One such problem is root intrusion. This fancy term just refers to tree roots growing into sewer lines. This can cause severe damage to your sewer system. In fact, because of the nature of tree roots, you can expect significantly long growth and spread-out system disruption.

The problem starts when a tree root penetrates a small hole within a drainage pipe and from there, stretches out and intermingles with the pipes over long distances, whether under residential or industrial structures.

Here’s what you can do to prevent this from happening – and if it gets too complicated, you can always call in a professional plumber.

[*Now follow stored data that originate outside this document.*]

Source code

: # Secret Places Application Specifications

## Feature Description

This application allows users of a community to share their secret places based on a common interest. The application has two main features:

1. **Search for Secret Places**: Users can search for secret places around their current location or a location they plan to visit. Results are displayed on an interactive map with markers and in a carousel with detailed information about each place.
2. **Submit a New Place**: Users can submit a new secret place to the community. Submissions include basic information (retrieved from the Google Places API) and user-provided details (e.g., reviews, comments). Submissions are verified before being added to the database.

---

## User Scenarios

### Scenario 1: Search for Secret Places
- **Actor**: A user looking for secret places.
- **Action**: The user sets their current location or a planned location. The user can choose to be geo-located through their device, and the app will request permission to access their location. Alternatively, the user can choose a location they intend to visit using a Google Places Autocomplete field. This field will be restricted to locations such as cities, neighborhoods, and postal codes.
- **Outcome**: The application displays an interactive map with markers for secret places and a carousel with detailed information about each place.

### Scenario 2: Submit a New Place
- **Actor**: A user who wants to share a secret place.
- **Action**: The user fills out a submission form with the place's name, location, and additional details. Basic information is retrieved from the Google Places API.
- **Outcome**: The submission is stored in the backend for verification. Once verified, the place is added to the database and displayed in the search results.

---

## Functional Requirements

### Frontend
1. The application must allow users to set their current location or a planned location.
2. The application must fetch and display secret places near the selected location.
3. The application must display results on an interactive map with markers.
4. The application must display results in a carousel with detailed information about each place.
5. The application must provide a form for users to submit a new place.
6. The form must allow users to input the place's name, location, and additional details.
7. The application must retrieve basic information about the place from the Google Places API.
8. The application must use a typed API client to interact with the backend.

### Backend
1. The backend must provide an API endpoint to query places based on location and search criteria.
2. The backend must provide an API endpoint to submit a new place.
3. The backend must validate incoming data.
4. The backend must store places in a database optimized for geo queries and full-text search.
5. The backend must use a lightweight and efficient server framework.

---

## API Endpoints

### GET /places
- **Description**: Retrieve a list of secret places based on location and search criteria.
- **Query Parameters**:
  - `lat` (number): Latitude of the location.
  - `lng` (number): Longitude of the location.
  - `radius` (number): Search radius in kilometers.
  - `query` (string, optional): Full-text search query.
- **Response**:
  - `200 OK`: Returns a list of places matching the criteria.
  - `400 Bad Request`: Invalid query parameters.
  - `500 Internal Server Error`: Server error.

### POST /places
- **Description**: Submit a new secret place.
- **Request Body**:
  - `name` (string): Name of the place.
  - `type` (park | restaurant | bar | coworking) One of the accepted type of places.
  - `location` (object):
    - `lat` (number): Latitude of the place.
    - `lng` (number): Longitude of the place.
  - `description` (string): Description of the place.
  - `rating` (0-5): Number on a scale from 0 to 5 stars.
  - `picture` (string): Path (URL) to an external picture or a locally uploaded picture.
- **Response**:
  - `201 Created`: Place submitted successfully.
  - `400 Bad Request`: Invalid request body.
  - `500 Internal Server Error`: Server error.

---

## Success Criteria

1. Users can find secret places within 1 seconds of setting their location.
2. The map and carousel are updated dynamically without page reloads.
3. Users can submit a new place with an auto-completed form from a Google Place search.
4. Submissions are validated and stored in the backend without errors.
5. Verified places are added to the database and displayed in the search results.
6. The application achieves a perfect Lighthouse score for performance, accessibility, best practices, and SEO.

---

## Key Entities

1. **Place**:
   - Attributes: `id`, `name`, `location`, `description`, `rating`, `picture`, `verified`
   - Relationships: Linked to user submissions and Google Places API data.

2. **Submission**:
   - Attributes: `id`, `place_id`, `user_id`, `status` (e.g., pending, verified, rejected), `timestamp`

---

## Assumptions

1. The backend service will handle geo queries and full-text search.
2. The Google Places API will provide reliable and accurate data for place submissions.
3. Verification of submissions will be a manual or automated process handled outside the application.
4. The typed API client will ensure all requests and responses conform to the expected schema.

Determine Where the Sewer Line Is Located

Before doing anything you need to know exactly where the problems could occur. This means identifying the location of the sewer line – but that doesn’t mean dowsing for sewage.

In fact, the solution is as simple as picking up the phone and contacting your local water and sewer department. Tell them you want to know where your lines are located. From there you can expect them to send out a locator who will be able to mark exactly where your underground pipes are lying as well as where they connect to the larger sewer infrastructure.

Make a Barrier

The easiest way to prevent roots from growing too deep is also one of the most straightforward. Simply put, all you need to do is create some sort of barrier between the trees and the sewer lines. However, this barrier doesn’t have to be an actual physical wall.

One of the many options available for this method is a slow-release chemical solution – specifically designed for residential properties. The chemicals effectively prevent root growth near the sewer line, reducing the possibility of tree roots entering the pipe through gaps and holes. Apply the chemicals and from there you’re good to go. Of course, there is more that can be done to guarantee protection.

Plant Sewer-Friendly Trees

One of these alternate methods goes back to the root, so to speak. When you’re deciding on what trees to plant on your property it’s worth considering how likely they are to grow outwards into pipes.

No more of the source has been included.